Mark Zuckerberg, autoproclamado CEO da humanidade, declarou nesta semana que a Meta não vai mais regular o seu conteúdo. A reação geral foi de espanto: em algum momento a Meta havia regulado?! Não foi através do Facebook que o terraplanismo, a cloroquina, o 6 de janeiro nos EUA, o 8 de janeiro no Brasil e a "mamadeira de piroca" foram difundidos? Não é através do Instagram que meninas pesquisando "como perder peso" começam a receber dicas para vomitar depois de comer, sem que seus pais percebam? (Vejam "O Dilema das Redes", leiam "A Máquina do Caos", "Dez Argumentos para Você Deletar Agora suas Redes Sociais", "A Geração Ansiosa"... A bibliografia é extensa).
Apesar do estrago causado, o NEO (nerd executive officer) pensa que são posturas legítimas, autoritariamente censuradas por cortes obscuras do terceiro mundo, defender a Terra plana, dizer que atores bebem sangue de crianças no subsolo de uma pizzaria em Hollywood (vejam a série da HBO, "Q: No Olho da Tempestade"), afirmar que vacina causa autismo e influenciar depressão e suicídio em adolescentes.
O argumento do DEO (delinquente executive officer), que surpreendentemente encontra ecos mundo afora, inclusive no Brasil, é que as redes sociais são um espaço de diálogo, uma ágora onde ideias são colocadas e as melhores prevalecerão. Como se a batalha de informações não fosse anabolizada pelos algoritmos, matematicamente enviesados desde o berço. As redes sociais são uma rinha de galo em que águias lutam com pintinhos. As águias, claro, são a Terra plana, os pintinhos são o mapa-múndi.

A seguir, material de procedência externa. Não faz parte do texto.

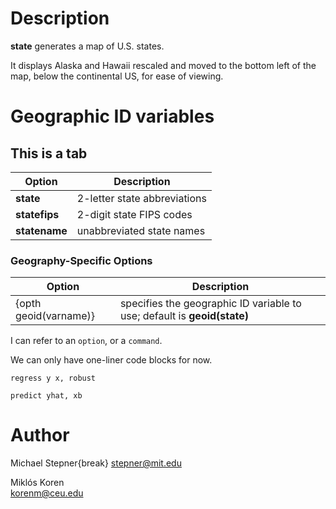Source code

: # Description

**state** generates a map of U.S. states.

It displays Alaska and Hawaii rescaled and moved to the bottom left of the map, below the continental US, for ease of viewing.

# Geographic ID variables
## This is a tab

| Option | Description |
|--------|-------------|
**state**    |   2-letter state abbreviations
**statefips** |  2-digit state FIPS codes
**statename**  | unabbreviated state names

### Geography-Specific Options

| Option | Description |
|--------|-------------|
{opth geoid(varname)}  | specifies the geographic ID variable to use; default is **geoid(state)**

I can refer to an `option`, or a `command`. 

We can only have one-liner code blocks for now.
```
regress y x, robust
```
```
predict yhat, xb
```


# Author

Michael Stepner{break}
stepner@mit.edu

Miklós Koren  
korenm@ceu.edu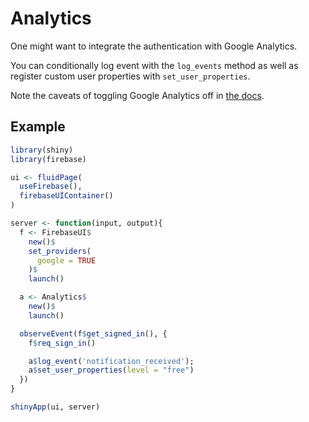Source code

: # Analytics

One might want to integrate the authentication with Google
Analytics.

You can conditionally log event with the `log_events` method as 
well as register custom user properties with `set_user_properties`.

Note the caveats of toggling Google Analytics off in
[the docs](reference/Analytics).

## Example

```r
library(shiny)
library(firebase)

ui <- fluidPage(
  useFirebase(),
  firebaseUIContainer()
)

server <- function(input, output){
  f <- FirebaseUI$
    new()$
    set_providers(
      google = TRUE
    )$
    launch()

  a <- Analytics$
    new()$
    launch()

  observeEvent(f$get_signed_in(), {
    f$req_sign_in()

    a$log_event('notification_received');
    a$set_user_properties(level = "free")
  })
}

shinyApp(ui, server)
```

Segundo o jornal inglês The Guardian, "estudos mostram que posts falsos viralizam 20 vezes mais rápido do que os verdadeiros, especificamente se tiverem conteúdo radical ou ultrajante, como conspirações governamentais, ataques racistas e estímulos à violência. Isso significa 2000% mais engajamento e 2000% mais dinheiro em publicidade. (...) Quanto mais distante da realidade for o post, melhor". "Em 2016, Andrew Bosworth, vice-presidente da Meta, argumentou num email que incentivar suicídios e ataques terroristas era um preço aceitável a se pagar pelo benefício (...) de conectar mais usuários. Quando o email vazou, em 2018, Zuckerberg disse que discordava —mas essa é, claramente, a filosofia reinante na Meta. Em 2022, Bosworth foi promovido a chefe de tecnologia."
Não há qualquer dúvida de que LIBERAR fake news numa máquina que foi construída e aperfeiçoada para PROMOVÊ-LAS vai criar ainda mais bagunça neste mundo já tão caótico. Neste exato momento, enquanto Los Angeles pega fogo, os trumpistas difundem nas redes sociais que a culpa é do feminismo, que botou uma mulher como chefe dos bombeiros de LA, dos democratas, que doaram equipamentos para a Ucrânia e demitiram milhares de soldados que se recusaram a tomar a vacina durante a pandemia. Tudo mentira. Ou, segundo alguns, "liberdade de expressão".
O resumo do discurso do Mark Zuckerberg é: "Um presidente escroto foi eleito. O mundo, portanto, abriu bem mais espaço para a escrotidão. Vou deixar meu cabelo compridinho e, para ganhar mais dinheiro, vou fingir que ser escroto é ser moderno e estar em contato com os anseios da população". Talvez seja. Chutar a cara de uma pessoa caída, durante um linchamento, também é saber ler, naquele exato momento, os anseios da população —e certamente não fará deste mundo um lugar melhor.